A melhor maneira de estabelecer este direito será ao nível do código do trabalho e da negociação colectiva através nomeadamente de convenções e acordos de empresa.Por enquanto esta matéria não aparece nas reivindicações  das principais organizações sindicais.Debate-se o banco de horas e outras matérias de horários de trabalho mas esta questão não tem sido reivindicada.Em parte porque a CGTP tem algumas reservas sobre este tema.Efectivamente, se a regulamentação não for correcta, podemos estar ainda a flexibilizar mais os tempos de trabalho e abrir brechas maiores no direito ao descanso.No entanto, temos um novo quadro social com milhares de trabalhadores em casa em teletrabalho.

Mas como se pode concretizar este direito?Obrigando legalmente as empresas a cumprir os tempos de trabalho estabelecidos e instituirem mecanismos próprios que permitam a desconexão nomeadamente desligando ou bloqueando o correio electróncio e telemóveis e  dando directivas às chefias ,aos gestores do departamento de pessoal,para que sejam respeitados os tempos de lazer e descanso dos trabalhadores.Para além da lei, que deve estabelecer os principios básicos, cada empresa pode elaborar códigos e acordos negociados com as organizações representativas dos trabalhadores sobre esta matéria.

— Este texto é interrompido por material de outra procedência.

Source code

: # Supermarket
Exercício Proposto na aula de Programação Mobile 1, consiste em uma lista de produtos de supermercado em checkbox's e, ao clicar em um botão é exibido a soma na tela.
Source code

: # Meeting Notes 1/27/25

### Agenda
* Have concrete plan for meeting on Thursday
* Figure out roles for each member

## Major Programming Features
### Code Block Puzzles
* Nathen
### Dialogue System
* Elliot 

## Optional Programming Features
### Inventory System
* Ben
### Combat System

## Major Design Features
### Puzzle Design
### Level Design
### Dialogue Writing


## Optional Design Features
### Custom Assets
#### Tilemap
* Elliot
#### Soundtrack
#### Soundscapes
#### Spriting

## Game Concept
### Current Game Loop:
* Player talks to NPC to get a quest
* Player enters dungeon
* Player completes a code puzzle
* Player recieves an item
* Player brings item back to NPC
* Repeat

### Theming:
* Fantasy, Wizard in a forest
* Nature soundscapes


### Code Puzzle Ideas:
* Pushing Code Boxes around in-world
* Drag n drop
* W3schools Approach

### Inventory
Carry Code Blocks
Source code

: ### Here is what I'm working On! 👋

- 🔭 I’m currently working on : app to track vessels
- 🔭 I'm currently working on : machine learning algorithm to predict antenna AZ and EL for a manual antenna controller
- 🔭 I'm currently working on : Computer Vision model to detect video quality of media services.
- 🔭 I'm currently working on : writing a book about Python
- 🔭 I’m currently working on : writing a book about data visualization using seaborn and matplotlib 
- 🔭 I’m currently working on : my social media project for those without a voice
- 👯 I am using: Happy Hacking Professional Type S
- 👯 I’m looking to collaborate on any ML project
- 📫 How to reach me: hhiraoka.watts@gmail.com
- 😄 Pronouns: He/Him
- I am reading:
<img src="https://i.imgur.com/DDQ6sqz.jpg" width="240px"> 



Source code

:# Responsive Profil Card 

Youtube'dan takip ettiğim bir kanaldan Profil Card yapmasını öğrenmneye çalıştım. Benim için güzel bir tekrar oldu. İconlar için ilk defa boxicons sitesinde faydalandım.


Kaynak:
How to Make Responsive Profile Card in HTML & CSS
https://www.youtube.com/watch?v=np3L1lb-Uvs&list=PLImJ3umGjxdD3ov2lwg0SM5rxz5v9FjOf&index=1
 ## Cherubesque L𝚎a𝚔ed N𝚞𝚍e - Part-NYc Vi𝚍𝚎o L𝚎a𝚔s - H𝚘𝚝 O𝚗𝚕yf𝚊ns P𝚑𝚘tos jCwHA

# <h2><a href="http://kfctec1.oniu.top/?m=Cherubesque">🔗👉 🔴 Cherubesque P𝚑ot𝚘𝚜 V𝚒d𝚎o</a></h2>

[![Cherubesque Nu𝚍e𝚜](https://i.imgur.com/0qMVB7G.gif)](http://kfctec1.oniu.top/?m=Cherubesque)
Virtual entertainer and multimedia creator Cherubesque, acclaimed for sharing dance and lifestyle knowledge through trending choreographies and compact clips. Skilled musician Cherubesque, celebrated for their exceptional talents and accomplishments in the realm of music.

Tais mecanismos permitem que o trabalhador não se sinta coagido e esteja efectivamente desconectado quando está no seu tempo de lazer e repouso.Caso contrário , se este direito não for uma obrigação da empresa o trabalhador, sempre numa posição de desvantagem, nunca se deconectará com medo de não atingir os objectivos, de ser mal avaliado pela chefia e ,em última instância, perder o emprego.

Esta questão ganhou  mais força no quadro do teletrabalho obrigatório.São muitos os trabalhadores que se queixam de que estão a trabalhar mais porque em casa não fazem uma separação clara entre o tempo de trabalho e a vida pessoal e familiar.Ora,esta é uma questão central para centenas de milhar de trabalhadores que não foram voluntáriamente para o teletrabalho.Estas questões não podem ser deixadas á mera autoregulação das empresas.Haverá empresas que apostam na saúde dos trabalhadores.Todavia ,existem outras que não têm essa preocupação.

No entanto, para além do que se possa estipular na lei é muito importante a ação de informação e da tomada de consciência dos direitos.Enquanto trabalhadores também temos que aceitar que« desligar do trabalho» é muito importante para o equilibrio da nossa saúde e e harmonia familiar e social.Também aqui é necessário prevenir comportamentos que criam depedências das tecnologias.